The second topic is not so much fun. These days, break-ins, thefts and vandalism are chief topics in camp people's conversations. Many camp owners have been broken into several times, which is why they have developed the habit of leaving virtually nothing of instant value in their camps. By “instant value,” I mean guns, electronic devices, prescriptions and alcohol — anything that can be sold quickly for cash to buy drugs, which drives the criminal engine. Some camp-dwellers have even lost their stoves and refrigerators and, in many cases, irreplaceable family heirlooms.
What a sad state of affairs this is. Camps inherently are built on trust, since they tend to be in the middle of nowhere where jackals and hyenas can skulk about doing their evil unseen, and because they tend to be constructed out of materials at hand with hardly a thought about “security.” They are easy targets, and everyone knows it — including, of course, the jackals and hyenas.
What irks the most in this pathetic scenario is that camp people tend to be about the nicest bunch of people anyone would want to meet and would give someone in trouble the shirts off their backs. They are the people out there on the porch who, when you're passing by, wave you in.
The third subject, mice, is always at the back, or even front, of any camp-dweller's mind. I get some wildly entertaining mail whenever I broach the subject. Some people even send me schematics, diagrams or just crude kindergarten-like drawings of what is usually prefaced with a note like “Hey! My old camp buddy Bill and I came up with the World's Best Mouse Trap!”
Envision here, if you will, Bob and his longtime buddy Bill in camp, maybe for a very long time, their thoughts upon arrival having been about lofty matters such as how to solve world hunger, but now, after perhaps too long a time in camp, having degenerated into lengthy, not-so-lofty discussions about (yes) mice.
Envision, also, Bill and Bob at the table with paper and pencil and perhaps, within handy reach, a slightly (or maybe largely) diminished jug of Dr. Beazley's Old Skunk. It is the letters on mouse control from Bill and Bob and their many friends, including Dr. Beazley, that I savor the most.
One mouse solution, which came from Bill and Bob and a couple of others, involves a five-gallon bucket and a ramp. You build this little mouse ramp, see — you can put guardrails and stop-lights and even a toll-booth on it if you want — and make it lead to the top of the bucket. There, you place a tiny piece of bait and the mouse is then enticed onto a baited bridge across the bucket, the middle of which involves a section that spins and presto, your mouse (for now he is yours) falls into, oh, a couple of inches of antifreeze (cuts down on the smell when you come back to camp after a period of absence).
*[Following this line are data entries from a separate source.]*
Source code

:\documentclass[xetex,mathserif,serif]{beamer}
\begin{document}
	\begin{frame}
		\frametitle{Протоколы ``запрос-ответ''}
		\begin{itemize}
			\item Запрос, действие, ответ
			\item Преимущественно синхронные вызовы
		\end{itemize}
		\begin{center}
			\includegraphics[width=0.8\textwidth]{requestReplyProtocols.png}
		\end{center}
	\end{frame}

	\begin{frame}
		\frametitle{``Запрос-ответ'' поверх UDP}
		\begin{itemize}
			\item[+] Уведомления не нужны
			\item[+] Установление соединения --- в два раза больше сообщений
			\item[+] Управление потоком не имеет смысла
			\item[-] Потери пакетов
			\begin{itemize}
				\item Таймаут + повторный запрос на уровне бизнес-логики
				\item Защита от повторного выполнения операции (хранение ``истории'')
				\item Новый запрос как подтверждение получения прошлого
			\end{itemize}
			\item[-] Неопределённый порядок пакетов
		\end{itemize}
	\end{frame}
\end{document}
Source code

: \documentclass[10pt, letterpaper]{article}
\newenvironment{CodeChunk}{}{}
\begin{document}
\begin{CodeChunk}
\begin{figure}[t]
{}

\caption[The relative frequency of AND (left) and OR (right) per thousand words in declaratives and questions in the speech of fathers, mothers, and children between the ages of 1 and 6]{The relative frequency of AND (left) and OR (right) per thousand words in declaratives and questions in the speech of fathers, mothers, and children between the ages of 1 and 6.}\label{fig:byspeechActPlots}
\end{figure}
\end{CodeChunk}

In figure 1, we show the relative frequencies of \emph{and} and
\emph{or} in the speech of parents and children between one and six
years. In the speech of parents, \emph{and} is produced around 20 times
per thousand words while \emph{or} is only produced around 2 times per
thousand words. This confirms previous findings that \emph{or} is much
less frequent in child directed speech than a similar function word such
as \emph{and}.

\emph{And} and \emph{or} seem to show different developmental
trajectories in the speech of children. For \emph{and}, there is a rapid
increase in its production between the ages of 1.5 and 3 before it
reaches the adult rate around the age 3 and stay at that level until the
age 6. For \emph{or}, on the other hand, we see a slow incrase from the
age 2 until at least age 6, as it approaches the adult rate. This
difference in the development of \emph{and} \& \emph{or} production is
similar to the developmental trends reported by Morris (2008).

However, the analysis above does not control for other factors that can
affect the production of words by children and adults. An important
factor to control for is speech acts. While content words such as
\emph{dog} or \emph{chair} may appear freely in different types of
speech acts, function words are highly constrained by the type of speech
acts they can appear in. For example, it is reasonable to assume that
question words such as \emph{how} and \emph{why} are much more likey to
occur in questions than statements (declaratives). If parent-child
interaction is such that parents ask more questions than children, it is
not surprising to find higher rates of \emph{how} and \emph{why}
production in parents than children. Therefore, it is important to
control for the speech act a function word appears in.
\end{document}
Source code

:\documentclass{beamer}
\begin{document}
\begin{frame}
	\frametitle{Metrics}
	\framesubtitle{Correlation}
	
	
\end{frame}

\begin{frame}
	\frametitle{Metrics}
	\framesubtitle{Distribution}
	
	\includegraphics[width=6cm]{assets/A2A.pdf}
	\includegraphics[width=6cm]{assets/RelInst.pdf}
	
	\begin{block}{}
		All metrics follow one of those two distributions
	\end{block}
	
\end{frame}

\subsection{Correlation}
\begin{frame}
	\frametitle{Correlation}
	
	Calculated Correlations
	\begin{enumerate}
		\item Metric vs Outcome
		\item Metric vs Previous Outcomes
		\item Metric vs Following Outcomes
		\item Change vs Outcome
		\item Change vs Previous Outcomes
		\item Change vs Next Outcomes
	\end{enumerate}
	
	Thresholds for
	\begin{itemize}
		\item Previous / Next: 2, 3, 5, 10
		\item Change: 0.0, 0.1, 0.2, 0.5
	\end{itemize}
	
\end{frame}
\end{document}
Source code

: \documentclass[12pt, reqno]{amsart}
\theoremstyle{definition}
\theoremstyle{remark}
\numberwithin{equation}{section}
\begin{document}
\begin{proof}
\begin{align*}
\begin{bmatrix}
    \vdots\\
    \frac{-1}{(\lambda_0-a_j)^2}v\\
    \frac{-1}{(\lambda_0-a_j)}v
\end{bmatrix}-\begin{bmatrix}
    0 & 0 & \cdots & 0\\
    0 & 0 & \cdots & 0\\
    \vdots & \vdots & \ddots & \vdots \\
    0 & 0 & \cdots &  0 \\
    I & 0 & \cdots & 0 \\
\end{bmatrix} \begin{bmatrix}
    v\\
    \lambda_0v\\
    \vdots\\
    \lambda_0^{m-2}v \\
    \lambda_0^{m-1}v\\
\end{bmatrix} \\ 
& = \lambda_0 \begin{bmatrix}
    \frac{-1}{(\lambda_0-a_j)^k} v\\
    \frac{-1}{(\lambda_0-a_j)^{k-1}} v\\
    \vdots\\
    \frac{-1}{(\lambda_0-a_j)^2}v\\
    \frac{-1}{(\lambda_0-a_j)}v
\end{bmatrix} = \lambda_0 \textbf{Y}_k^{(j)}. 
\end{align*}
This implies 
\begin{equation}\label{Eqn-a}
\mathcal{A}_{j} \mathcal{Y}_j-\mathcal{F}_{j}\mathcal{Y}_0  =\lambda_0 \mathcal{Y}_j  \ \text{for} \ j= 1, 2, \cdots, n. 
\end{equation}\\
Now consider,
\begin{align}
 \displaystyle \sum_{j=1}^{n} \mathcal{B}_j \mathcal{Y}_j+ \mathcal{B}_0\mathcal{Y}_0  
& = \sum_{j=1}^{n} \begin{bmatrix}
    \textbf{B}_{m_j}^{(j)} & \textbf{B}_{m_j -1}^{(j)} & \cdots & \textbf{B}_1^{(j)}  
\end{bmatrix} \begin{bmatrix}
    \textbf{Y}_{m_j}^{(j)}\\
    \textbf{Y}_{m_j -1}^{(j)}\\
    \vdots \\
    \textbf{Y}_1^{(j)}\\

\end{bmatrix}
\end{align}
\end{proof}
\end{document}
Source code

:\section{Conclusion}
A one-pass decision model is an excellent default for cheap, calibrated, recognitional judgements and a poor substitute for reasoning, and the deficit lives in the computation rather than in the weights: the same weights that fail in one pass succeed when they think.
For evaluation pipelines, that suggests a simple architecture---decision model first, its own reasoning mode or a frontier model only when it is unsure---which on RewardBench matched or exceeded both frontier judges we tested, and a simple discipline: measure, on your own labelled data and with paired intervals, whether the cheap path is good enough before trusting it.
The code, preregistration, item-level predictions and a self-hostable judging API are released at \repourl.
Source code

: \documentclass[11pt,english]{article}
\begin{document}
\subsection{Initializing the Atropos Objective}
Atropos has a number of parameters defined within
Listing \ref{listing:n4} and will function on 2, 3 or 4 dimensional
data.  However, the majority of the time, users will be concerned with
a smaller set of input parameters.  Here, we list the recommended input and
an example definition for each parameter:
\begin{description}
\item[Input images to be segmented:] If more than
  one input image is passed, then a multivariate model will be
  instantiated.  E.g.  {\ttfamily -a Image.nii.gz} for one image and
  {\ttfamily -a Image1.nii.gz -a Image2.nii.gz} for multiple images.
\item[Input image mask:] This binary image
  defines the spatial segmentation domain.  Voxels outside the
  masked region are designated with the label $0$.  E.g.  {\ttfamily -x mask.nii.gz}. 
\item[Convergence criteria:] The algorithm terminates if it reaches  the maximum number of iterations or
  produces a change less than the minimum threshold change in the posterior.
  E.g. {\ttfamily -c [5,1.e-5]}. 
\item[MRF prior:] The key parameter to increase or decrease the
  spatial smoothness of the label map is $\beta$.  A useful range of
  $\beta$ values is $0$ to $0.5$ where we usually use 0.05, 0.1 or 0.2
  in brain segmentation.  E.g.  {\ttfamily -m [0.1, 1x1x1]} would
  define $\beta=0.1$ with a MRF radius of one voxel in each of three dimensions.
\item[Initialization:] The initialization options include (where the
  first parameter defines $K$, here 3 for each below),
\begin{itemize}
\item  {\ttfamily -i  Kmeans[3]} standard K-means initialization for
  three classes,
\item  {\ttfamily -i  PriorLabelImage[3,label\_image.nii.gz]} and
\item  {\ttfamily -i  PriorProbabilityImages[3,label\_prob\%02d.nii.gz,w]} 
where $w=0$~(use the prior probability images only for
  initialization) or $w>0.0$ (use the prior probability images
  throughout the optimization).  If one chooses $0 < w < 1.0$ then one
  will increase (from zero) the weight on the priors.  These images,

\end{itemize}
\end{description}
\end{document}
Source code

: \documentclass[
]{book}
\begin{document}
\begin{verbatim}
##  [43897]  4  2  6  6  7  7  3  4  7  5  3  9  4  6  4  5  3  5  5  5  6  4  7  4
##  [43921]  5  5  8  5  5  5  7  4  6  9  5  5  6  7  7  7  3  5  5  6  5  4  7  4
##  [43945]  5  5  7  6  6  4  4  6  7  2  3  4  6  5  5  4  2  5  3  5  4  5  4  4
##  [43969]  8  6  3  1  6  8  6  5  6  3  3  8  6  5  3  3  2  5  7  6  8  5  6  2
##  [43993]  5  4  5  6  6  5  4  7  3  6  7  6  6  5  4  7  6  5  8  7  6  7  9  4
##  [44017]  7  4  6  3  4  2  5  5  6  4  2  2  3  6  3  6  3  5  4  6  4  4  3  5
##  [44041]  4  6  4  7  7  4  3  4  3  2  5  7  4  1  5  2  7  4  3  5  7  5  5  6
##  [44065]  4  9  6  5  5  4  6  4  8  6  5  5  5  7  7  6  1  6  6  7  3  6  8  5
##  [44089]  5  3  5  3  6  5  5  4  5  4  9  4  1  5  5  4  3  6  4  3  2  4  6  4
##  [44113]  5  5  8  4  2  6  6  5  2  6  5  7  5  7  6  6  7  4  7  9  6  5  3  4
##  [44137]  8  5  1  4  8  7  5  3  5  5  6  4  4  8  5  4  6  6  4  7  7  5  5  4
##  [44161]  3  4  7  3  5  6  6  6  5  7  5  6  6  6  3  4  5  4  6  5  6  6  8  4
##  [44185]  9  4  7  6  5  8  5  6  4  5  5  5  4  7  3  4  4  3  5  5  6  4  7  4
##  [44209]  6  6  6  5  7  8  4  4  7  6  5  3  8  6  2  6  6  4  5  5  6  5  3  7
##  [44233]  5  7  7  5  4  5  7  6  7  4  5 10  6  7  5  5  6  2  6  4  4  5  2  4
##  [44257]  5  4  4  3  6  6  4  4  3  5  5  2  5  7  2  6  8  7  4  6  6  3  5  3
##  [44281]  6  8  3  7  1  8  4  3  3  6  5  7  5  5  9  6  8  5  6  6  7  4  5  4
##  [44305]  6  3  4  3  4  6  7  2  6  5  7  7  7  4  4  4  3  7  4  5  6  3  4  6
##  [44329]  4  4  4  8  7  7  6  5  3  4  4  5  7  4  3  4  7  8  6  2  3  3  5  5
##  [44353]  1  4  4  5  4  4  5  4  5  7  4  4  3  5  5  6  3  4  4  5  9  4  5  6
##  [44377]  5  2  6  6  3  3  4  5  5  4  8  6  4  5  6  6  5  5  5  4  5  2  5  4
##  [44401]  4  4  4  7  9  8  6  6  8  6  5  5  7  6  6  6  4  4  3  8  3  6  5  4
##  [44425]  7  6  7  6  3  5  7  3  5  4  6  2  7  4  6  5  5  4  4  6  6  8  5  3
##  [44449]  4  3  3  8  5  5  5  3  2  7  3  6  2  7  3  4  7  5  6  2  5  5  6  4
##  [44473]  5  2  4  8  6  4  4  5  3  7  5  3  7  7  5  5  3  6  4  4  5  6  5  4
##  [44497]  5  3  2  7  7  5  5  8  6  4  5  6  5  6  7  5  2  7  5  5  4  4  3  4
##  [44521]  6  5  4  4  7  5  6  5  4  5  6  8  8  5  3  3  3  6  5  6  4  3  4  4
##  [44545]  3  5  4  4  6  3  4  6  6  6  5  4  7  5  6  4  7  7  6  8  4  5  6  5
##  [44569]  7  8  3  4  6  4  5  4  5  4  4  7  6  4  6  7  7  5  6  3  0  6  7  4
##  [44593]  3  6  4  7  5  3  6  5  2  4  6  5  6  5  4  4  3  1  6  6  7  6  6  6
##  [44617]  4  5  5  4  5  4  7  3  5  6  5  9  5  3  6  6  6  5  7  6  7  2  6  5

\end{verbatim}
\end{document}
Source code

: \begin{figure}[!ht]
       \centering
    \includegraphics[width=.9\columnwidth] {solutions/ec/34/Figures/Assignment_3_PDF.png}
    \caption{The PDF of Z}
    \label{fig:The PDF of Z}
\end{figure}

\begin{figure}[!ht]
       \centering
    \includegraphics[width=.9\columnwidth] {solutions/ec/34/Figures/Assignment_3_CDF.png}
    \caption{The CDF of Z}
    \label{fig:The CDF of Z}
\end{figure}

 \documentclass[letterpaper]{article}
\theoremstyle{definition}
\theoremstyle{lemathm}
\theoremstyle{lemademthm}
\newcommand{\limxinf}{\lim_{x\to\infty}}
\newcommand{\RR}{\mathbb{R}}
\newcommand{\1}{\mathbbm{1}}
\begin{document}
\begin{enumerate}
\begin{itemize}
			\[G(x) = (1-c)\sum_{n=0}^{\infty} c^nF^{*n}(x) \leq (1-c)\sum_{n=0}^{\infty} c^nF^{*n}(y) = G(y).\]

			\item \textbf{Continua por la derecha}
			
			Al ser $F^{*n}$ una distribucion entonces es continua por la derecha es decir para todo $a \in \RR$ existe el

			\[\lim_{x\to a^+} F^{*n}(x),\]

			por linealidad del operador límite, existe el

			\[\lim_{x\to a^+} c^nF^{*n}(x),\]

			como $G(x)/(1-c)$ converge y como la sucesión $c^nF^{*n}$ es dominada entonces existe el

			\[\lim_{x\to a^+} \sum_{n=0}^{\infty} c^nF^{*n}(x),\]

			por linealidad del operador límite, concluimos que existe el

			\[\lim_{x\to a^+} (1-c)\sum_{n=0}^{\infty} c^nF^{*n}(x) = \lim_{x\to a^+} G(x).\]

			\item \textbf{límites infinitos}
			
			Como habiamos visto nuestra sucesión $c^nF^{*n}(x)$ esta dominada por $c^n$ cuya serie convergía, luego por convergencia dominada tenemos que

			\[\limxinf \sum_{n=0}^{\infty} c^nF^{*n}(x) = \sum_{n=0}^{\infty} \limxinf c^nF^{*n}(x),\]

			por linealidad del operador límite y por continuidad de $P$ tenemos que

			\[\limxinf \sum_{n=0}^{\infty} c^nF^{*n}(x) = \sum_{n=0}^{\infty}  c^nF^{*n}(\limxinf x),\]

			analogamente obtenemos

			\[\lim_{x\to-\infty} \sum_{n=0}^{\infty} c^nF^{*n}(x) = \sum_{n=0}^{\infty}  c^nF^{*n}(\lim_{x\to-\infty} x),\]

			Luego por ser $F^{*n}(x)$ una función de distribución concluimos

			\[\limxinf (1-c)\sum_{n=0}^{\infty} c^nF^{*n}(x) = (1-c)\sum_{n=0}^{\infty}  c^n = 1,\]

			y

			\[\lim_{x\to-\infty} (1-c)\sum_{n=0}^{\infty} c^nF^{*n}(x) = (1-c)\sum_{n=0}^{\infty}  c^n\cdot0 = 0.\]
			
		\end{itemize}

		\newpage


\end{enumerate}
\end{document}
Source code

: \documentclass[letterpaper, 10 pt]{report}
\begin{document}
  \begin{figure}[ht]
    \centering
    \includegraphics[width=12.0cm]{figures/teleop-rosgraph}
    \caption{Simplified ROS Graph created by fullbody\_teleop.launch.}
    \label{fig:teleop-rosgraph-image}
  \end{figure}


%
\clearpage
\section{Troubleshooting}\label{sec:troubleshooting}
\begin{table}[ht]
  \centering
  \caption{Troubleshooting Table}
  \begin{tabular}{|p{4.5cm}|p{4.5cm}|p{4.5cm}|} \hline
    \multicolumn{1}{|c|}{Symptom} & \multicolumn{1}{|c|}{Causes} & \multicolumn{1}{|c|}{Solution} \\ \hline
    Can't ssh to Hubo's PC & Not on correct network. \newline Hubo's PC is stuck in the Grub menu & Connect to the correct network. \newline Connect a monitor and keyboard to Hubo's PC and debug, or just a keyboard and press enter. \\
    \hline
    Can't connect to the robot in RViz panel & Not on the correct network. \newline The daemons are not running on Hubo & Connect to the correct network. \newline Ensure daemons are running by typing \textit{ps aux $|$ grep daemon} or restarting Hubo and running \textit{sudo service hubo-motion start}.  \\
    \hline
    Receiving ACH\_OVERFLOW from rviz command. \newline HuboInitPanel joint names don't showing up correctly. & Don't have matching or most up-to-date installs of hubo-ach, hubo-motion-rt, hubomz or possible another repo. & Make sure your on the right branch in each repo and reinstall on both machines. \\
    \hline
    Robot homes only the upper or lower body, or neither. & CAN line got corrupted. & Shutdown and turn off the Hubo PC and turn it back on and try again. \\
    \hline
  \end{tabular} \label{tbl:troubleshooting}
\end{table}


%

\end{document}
There are several variations on this theme, but suffice to say that all you need are a few basic ingredients — a couple of small pieces of wood, a bucket, some fishing line, a couple of spinners, some antifreeze, some bait and lots of idle time on your hands. That, come to think of it, is the fount of many a brilliant invention. You, too, can come up with what Bill and Bob, not to mention Dr. Beazley, came up with in camp after a whole lot of thinking — and a whole lot of something else.
Another idea for a mouse annihilator (nobody uses “kill” these days, as witness “harvest” in all the earnest fish and wildlife handouts) came from a person, actually persons, because good ideas are often shared, who shall remain nameless because their families already believe they're certifiably insane and are waiting to call the guys with the big nets and white coats.
In this one, you take a paper towel tube, affix a dime to the top of one end, place a bit of bait in the same end and carefully balance the tube on the edge of your camp table. Position it so that a fly landing on it won't tip it but a mouse certainly will. Then run a strip of adhesive tape over the top of it and onto the table's edge (so when it tips, the tube won't fall), and then put a tall kitchen wastebasket under it with a couple of inches of antifreeze in it (see above). In this scenario, the mouse smells the bait, sees it there at the end of the tube, creeps in, little whiskers whiskering, beady eyes focused, and suddenly feels, in its little feet, its entire world beginning to become unbalanced, but oh no, it's too late—-and it's off to Mouse Heaven, or that other place, depending on how noble a life in the Kingdom of Mice it's lived.
There was one more topic, which I think was outhouses, but maybe it's best to save that one for another week, depending on whether I'm writing for the affluent or the effluent.